In vitro synthesis and processing of tomato fruit polygalacturonase.

The in vitro processing of tomato fruit polygalacturonase (PG) (poly[1,4-alpha-d-galacturonide]glucanohydrolase, EC 3.2.1.15) was studied. Complete chemical deglycosylation of a mixture of mature, purified PG 2A and PG 2B isozymes (45 and 46 kilodaltons; respectively) with trifluoromethane sulfonic acid yielded a single polypeptide of 42 kilodaltons. Similarly, N-terminal amino acid sequencing of the PG 2A/2B isozyme mixture yielded a single 21 amino acid N-terminal sequence, suggesting that the two isozymes result from differential post-translational processing of a single polypeptide. Translation of PG mRNA in vitro results in the synthesis of a single polypeptide with an apparent molecular weight of 54 kilodaltons. Nucleotide sequence analysis of a full-length PG cDNA clone indicates that the large size difference between the PG in vitro translation product and the mature isozymes is due to the presence of a 71 amino acid (8.2 kilodaltons) domain at the N-terminus of in vitro translated PG, consisting of a hydrophobic signal sequence followed by a highly charged prosequence. To determine the precise cleavage site of the signal sequence, PG mRNA was translated in vitro in the presence of canine pancreas microsomal membranes. This resulted in the production of two glycosylated PG processing intermediates with apparent molecular weights of 58 and 61 kilodaltons. The PG processing intermediates were shown to be sequestered within the lumen of the microsomal membranes by protease protection and centrifugational analysis.
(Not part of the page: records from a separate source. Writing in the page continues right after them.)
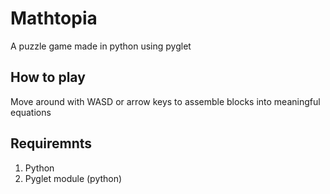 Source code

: # Mathtopia  
A puzzle game made in python using pyglet

## How to play  
Move around with WASD or arrow keys to assemble blocks into meaningful equations

## Requiremnts  
1) Python
2) Pyglet module (python)
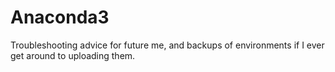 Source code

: # Anaconda3
Troubleshooting advice for future me, and backups of environments if I ever get around to uploading them.
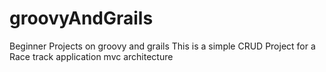 # groovyAndGrails
Beginner Projects on groovy and grails
This is a simple CRUD Project for a Race track application
mvc architecture
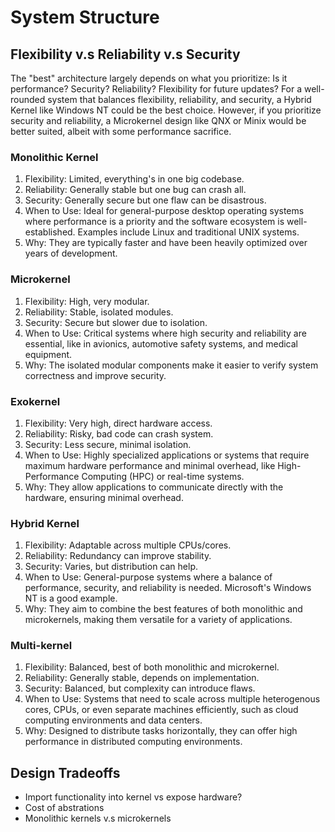 # System Structure 
## Flexibility v.s Reliability v.s Security 
The "best" architecture largely depends on what you prioritize: Is it performance? Security? Reliability? Flexibility for future updates? For a well-rounded system that balances flexibility, reliability, and security, a Hybrid Kernel like Windows NT could be the best choice. However, if you prioritize security and reliability, a Microkernel design like QNX or Minix would be better suited, albeit with some performance sacrifice.


### Monolithic Kernel
1. Flexibility: Limited, everything's in one big codebase.
2. Reliability: Generally stable but one bug can crash all.
3. Security: Generally secure but one flaw can be disastrous.
4. When to Use: Ideal for general-purpose desktop operating systems where performance is a priority and the software ecosystem is well-established. Examples include Linux and traditional UNIX systems.
5. Why: They are typically faster and have been heavily optimized over years of development.

### Microkernel
1. Flexibility: High, very modular.
2. Reliability: Stable, isolated modules.
3. Security: Secure but slower due to isolation.
4. When to Use: Critical systems where high security and reliability are essential, like in avionics, automotive safety systems, and medical equipment.
5. Why: The isolated modular components make it easier to verify system correctness and improve security.

### Exokernel
1. Flexibility: Very high, direct hardware access.
2. Reliability: Risky, bad code can crash system.
3. Security: Less secure, minimal isolation.
4. When to Use: Highly specialized applications or systems that require maximum hardware performance and minimal overhead, like High-Performance Computing (HPC) or real-time systems.
5. Why: They allow applications to communicate directly with the hardware, ensuring minimal overhead.

### Hybrid Kernel
1. Flexibility: Adaptable across multiple CPUs/cores.
2. Reliability: Redundancy can improve stability.
3. Security: Varies, but distribution can help.
4. When to Use: General-purpose systems where a balance of performance, security, and reliability is needed. Microsoft's Windows NT is a good example.
5. Why: They aim to combine the best features of both monolithic and microkernels, making them versatile for a variety of applications.

### Multi-kernel 
1. Flexibility: Balanced, best of both monolithic and microkernel.
2. Reliability: Generally stable, depends on implementation.
3. Security: Balanced, but complexity can introduce flaws.
4. When to Use: Systems that need to scale across multiple heterogenous cores, CPUs, or even separate machines efficiently, such as cloud computing environments and data centers.
5. Why: Designed to distribute tasks horizontally, they can offer high performance in distributed computing environments.

## Design Tradeoffs 
* Import functionality into kernel vs expose hardware?
* Cost of abstrations
* Monolithic kernels v.s microkernels 
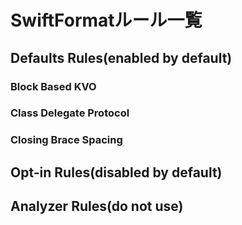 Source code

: # SwiftFormatルール一覧

## Defaults Rules(enabled by default)

### Block Based KVO

### Class Delegate Protocol

### Closing Brace Spacing


## Opt-in Rules(disabled by default)

## Analyzer Rules(do not use)
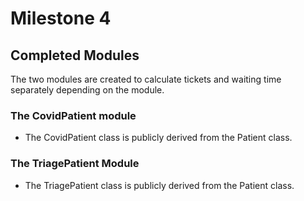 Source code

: # Milestone 4

## Completed Modules
The two modules are created to calculate tickets and waiting time separately depending on the module.

### The CovidPatient module
- The CovidPatient class is publicly derived from the Patient class.

### The TriagePatient Module
- The TriagePatient class is publicly derived from the Patient class.
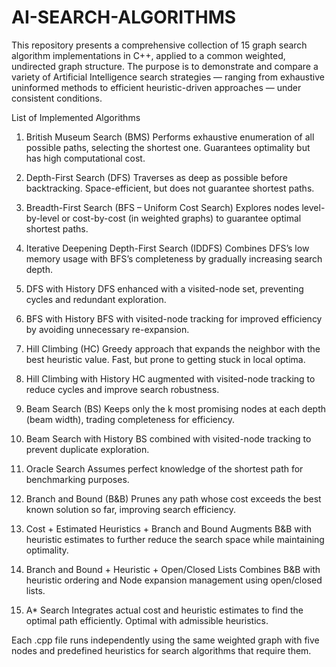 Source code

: # AI-SEARCH-ALGORITHMS


This repository presents a comprehensive collection of 15 graph search algorithm implementations in C++, applied to a common weighted, undirected graph structure.
The purpose is to demonstrate and compare a variety of Artificial Intelligence search strategies — ranging from exhaustive uninformed methods to efficient heuristic-driven approaches — under consistent conditions.

List of Implemented Algorithms
1. British Museum Search (BMS)
Performs exhaustive enumeration of all possible paths, selecting the shortest one. Guarantees optimality but has high computational cost.

2. Depth-First Search (DFS)
Traverses as deep as possible before backtracking. Space-efficient, but does not guarantee shortest paths.

3. Breadth-First Search (BFS – Uniform Cost Search)
Explores nodes level-by-level or cost-by-cost (in weighted graphs) to guarantee optimal shortest paths.

4. Iterative Deepening Depth-First Search (IDDFS)
Combines DFS’s low memory usage with BFS’s completeness by gradually increasing search depth.

5. DFS with History
DFS enhanced with a visited-node set, preventing cycles and redundant exploration.

6. BFS with History
BFS with visited-node tracking for improved efficiency by avoiding unnecessary re-expansion.

7. Hill Climbing (HC)
Greedy approach that expands the neighbor with the best heuristic value. Fast, but prone to getting stuck in local optima.

8. Hill Climbing with History
HC augmented with visited-node tracking to reduce cycles and improve search robustness.

9. Beam Search (BS)
Keeps only the k most promising nodes at each depth (beam width), trading completeness for efficiency.

10. Beam Search with History
BS combined with visited-node tracking to prevent duplicate exploration.

11. Oracle Search
Assumes perfect knowledge of the shortest path for benchmarking purposes.

12. Branch and Bound (B&B)
Prunes any path whose cost exceeds the best known solution so far, improving search efficiency.

13. Cost + Estimated Heuristics + Branch and Bound
Augments B&B with heuristic estimates to further reduce the search space while maintaining optimality.

14. Branch and Bound + Heuristic + Open/Closed Lists
Combines B&B with heuristic ordering and Node expansion management using open/closed lists.

15. A* Search
Integrates actual cost and heuristic estimates to find the optimal path efficiently. Optimal with admissible heuristics.

Each .cpp file runs independently using the same weighted graph with five nodes and predefined heuristics for search algorithms that require them.
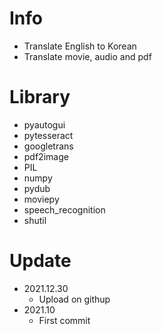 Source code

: # Info
- Translate English to Korean
- Translate movie, audio and pdf
# Library
- pyautogui
- pytesseract
- googletrans
- pdf2image
- PIL
- numpy
- pydub
- moviepy
- speech_recognition
- shutil
# Update
- 2021.12.30
  - Upload on githup
- 2021.10
  - First commit
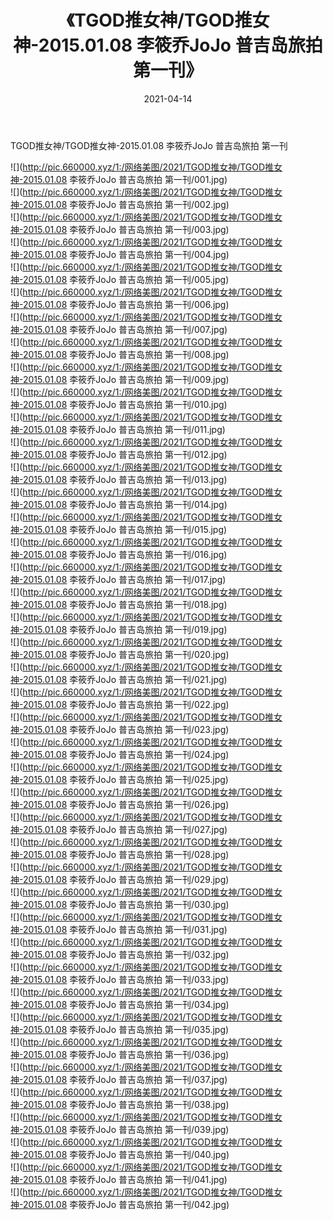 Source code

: ﻿---
layout: post
title:  《TGOD推女神/TGOD推女神-2015.01.08 李筱乔JoJo 普吉岛旅拍 第一刊》
date:   2021-04-14
img: http://pic.660000.xyz/1:/网络美图/2021/TGOD推女神/TGOD推女神-2015.01.08 李筱乔JoJo 普吉岛旅拍 第一刊/000.jpg
categories: [美女, 清纯, 唯美]
---

TGOD推女神/TGOD推女神-2015.01.08 李筱乔JoJo 普吉岛旅拍 第一刊

 ![](http://pic.660000.xyz/1:/网络美图/2021/TGOD推女神/TGOD推女神-2015.01.08 李筱乔JoJo 普吉岛旅拍 第一刊/001.jpg) <br>![](http://pic.660000.xyz/1:/网络美图/2021/TGOD推女神/TGOD推女神-2015.01.08 李筱乔JoJo 普吉岛旅拍 第一刊/002.jpg) <br>![](http://pic.660000.xyz/1:/网络美图/2021/TGOD推女神/TGOD推女神-2015.01.08 李筱乔JoJo 普吉岛旅拍 第一刊/003.jpg) <br>![](http://pic.660000.xyz/1:/网络美图/2021/TGOD推女神/TGOD推女神-2015.01.08 李筱乔JoJo 普吉岛旅拍 第一刊/004.jpg) <br>![](http://pic.660000.xyz/1:/网络美图/2021/TGOD推女神/TGOD推女神-2015.01.08 李筱乔JoJo 普吉岛旅拍 第一刊/005.jpg) <br>![](http://pic.660000.xyz/1:/网络美图/2021/TGOD推女神/TGOD推女神-2015.01.08 李筱乔JoJo 普吉岛旅拍 第一刊/006.jpg) <br>![](http://pic.660000.xyz/1:/网络美图/2021/TGOD推女神/TGOD推女神-2015.01.08 李筱乔JoJo 普吉岛旅拍 第一刊/007.jpg) <br>![](http://pic.660000.xyz/1:/网络美图/2021/TGOD推女神/TGOD推女神-2015.01.08 李筱乔JoJo 普吉岛旅拍 第一刊/008.jpg) <br>![](http://pic.660000.xyz/1:/网络美图/2021/TGOD推女神/TGOD推女神-2015.01.08 李筱乔JoJo 普吉岛旅拍 第一刊/009.jpg) <br>![](http://pic.660000.xyz/1:/网络美图/2021/TGOD推女神/TGOD推女神-2015.01.08 李筱乔JoJo 普吉岛旅拍 第一刊/010.jpg) <br>![](http://pic.660000.xyz/1:/网络美图/2021/TGOD推女神/TGOD推女神-2015.01.08 李筱乔JoJo 普吉岛旅拍 第一刊/011.jpg) <br>![](http://pic.660000.xyz/1:/网络美图/2021/TGOD推女神/TGOD推女神-2015.01.08 李筱乔JoJo 普吉岛旅拍 第一刊/012.jpg) <br>![](http://pic.660000.xyz/1:/网络美图/2021/TGOD推女神/TGOD推女神-2015.01.08 李筱乔JoJo 普吉岛旅拍 第一刊/013.jpg) <br>![](http://pic.660000.xyz/1:/网络美图/2021/TGOD推女神/TGOD推女神-2015.01.08 李筱乔JoJo 普吉岛旅拍 第一刊/014.jpg) <br>![](http://pic.660000.xyz/1:/网络美图/2021/TGOD推女神/TGOD推女神-2015.01.08 李筱乔JoJo 普吉岛旅拍 第一刊/015.jpg) <br>![](http://pic.660000.xyz/1:/网络美图/2021/TGOD推女神/TGOD推女神-2015.01.08 李筱乔JoJo 普吉岛旅拍 第一刊/016.jpg) <br>![](http://pic.660000.xyz/1:/网络美图/2021/TGOD推女神/TGOD推女神-2015.01.08 李筱乔JoJo 普吉岛旅拍 第一刊/017.jpg) <br>![](http://pic.660000.xyz/1:/网络美图/2021/TGOD推女神/TGOD推女神-2015.01.08 李筱乔JoJo 普吉岛旅拍 第一刊/018.jpg) <br>![](http://pic.660000.xyz/1:/网络美图/2021/TGOD推女神/TGOD推女神-2015.01.08 李筱乔JoJo 普吉岛旅拍 第一刊/019.jpg) <br>![](http://pic.660000.xyz/1:/网络美图/2021/TGOD推女神/TGOD推女神-2015.01.08 李筱乔JoJo 普吉岛旅拍 第一刊/020.jpg) <br>![](http://pic.660000.xyz/1:/网络美图/2021/TGOD推女神/TGOD推女神-2015.01.08 李筱乔JoJo 普吉岛旅拍 第一刊/021.jpg) <br>![](http://pic.660000.xyz/1:/网络美图/2021/TGOD推女神/TGOD推女神-2015.01.08 李筱乔JoJo 普吉岛旅拍 第一刊/022.jpg) <br>![](http://pic.660000.xyz/1:/网络美图/2021/TGOD推女神/TGOD推女神-2015.01.08 李筱乔JoJo 普吉岛旅拍 第一刊/023.jpg) <br>![](http://pic.660000.xyz/1:/网络美图/2021/TGOD推女神/TGOD推女神-2015.01.08 李筱乔JoJo 普吉岛旅拍 第一刊/024.jpg) <br>![](http://pic.660000.xyz/1:/网络美图/2021/TGOD推女神/TGOD推女神-2015.01.08 李筱乔JoJo 普吉岛旅拍 第一刊/025.jpg) <br>![](http://pic.660000.xyz/1:/网络美图/2021/TGOD推女神/TGOD推女神-2015.01.08 李筱乔JoJo 普吉岛旅拍 第一刊/026.jpg) <br>![](http://pic.660000.xyz/1:/网络美图/2021/TGOD推女神/TGOD推女神-2015.01.08 李筱乔JoJo 普吉岛旅拍 第一刊/027.jpg) <br>![](http://pic.660000.xyz/1:/网络美图/2021/TGOD推女神/TGOD推女神-2015.01.08 李筱乔JoJo 普吉岛旅拍 第一刊/028.jpg) <br>![](http://pic.660000.xyz/1:/网络美图/2021/TGOD推女神/TGOD推女神-2015.01.08 李筱乔JoJo 普吉岛旅拍 第一刊/029.jpg) <br>![](http://pic.660000.xyz/1:/网络美图/2021/TGOD推女神/TGOD推女神-2015.01.08 李筱乔JoJo 普吉岛旅拍 第一刊/030.jpg) <br>![](http://pic.660000.xyz/1:/网络美图/2021/TGOD推女神/TGOD推女神-2015.01.08 李筱乔JoJo 普吉岛旅拍 第一刊/031.jpg) <br>![](http://pic.660000.xyz/1:/网络美图/2021/TGOD推女神/TGOD推女神-2015.01.08 李筱乔JoJo 普吉岛旅拍 第一刊/032.jpg) <br>![](http://pic.660000.xyz/1:/网络美图/2021/TGOD推女神/TGOD推女神-2015.01.08 李筱乔JoJo 普吉岛旅拍 第一刊/033.jpg) <br>![](http://pic.660000.xyz/1:/网络美图/2021/TGOD推女神/TGOD推女神-2015.01.08 李筱乔JoJo 普吉岛旅拍 第一刊/034.jpg) <br>![](http://pic.660000.xyz/1:/网络美图/2021/TGOD推女神/TGOD推女神-2015.01.08 李筱乔JoJo 普吉岛旅拍 第一刊/035.jpg) <br>![](http://pic.660000.xyz/1:/网络美图/2021/TGOD推女神/TGOD推女神-2015.01.08 李筱乔JoJo 普吉岛旅拍 第一刊/036.jpg) <br>![](http://pic.660000.xyz/1:/网络美图/2021/TGOD推女神/TGOD推女神-2015.01.08 李筱乔JoJo 普吉岛旅拍 第一刊/037.jpg) <br>![](http://pic.660000.xyz/1:/网络美图/2021/TGOD推女神/TGOD推女神-2015.01.08 李筱乔JoJo 普吉岛旅拍 第一刊/038.jpg) <br>![](http://pic.660000.xyz/1:/网络美图/2021/TGOD推女神/TGOD推女神-2015.01.08 李筱乔JoJo 普吉岛旅拍 第一刊/039.jpg) <br>![](http://pic.660000.xyz/1:/网络美图/2021/TGOD推女神/TGOD推女神-2015.01.08 李筱乔JoJo 普吉岛旅拍 第一刊/040.jpg) <br>![](http://pic.660000.xyz/1:/网络美图/2021/TGOD推女神/TGOD推女神-2015.01.08 李筱乔JoJo 普吉岛旅拍 第一刊/041.jpg) <br>![](http://pic.660000.xyz/1:/网络美图/2021/TGOD推女神/TGOD推女神-2015.01.08 李筱乔JoJo 普吉岛旅拍 第一刊/042.jpg) <br>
Deglycosylation of the PG processing intermediates with endoglycosidase H yielded a single polypeptide with an apparent molecular weight of 54 kilodaltons. The production of two distinct, glycosylated processing intermediates from the single in vitro translated PG polypeptide suggests a mechanism by which the differential glycosylation observed for the mature PG 2A and PG 2B isozymes may occur. Edman degradation of (3)H-labeled 58 and 61 kilodalton PG processing intermediates indicates that the site of signal sequence cleavage is after amino acid 24 (serine). These results suggest that the proteolytic processing of PG occurs in at least two steps, the first being the co-translational removal of the 24 amino acid signal sequence and the second being the presumed post-translational removal of the remaining highly charged 47 amino acid prosequence.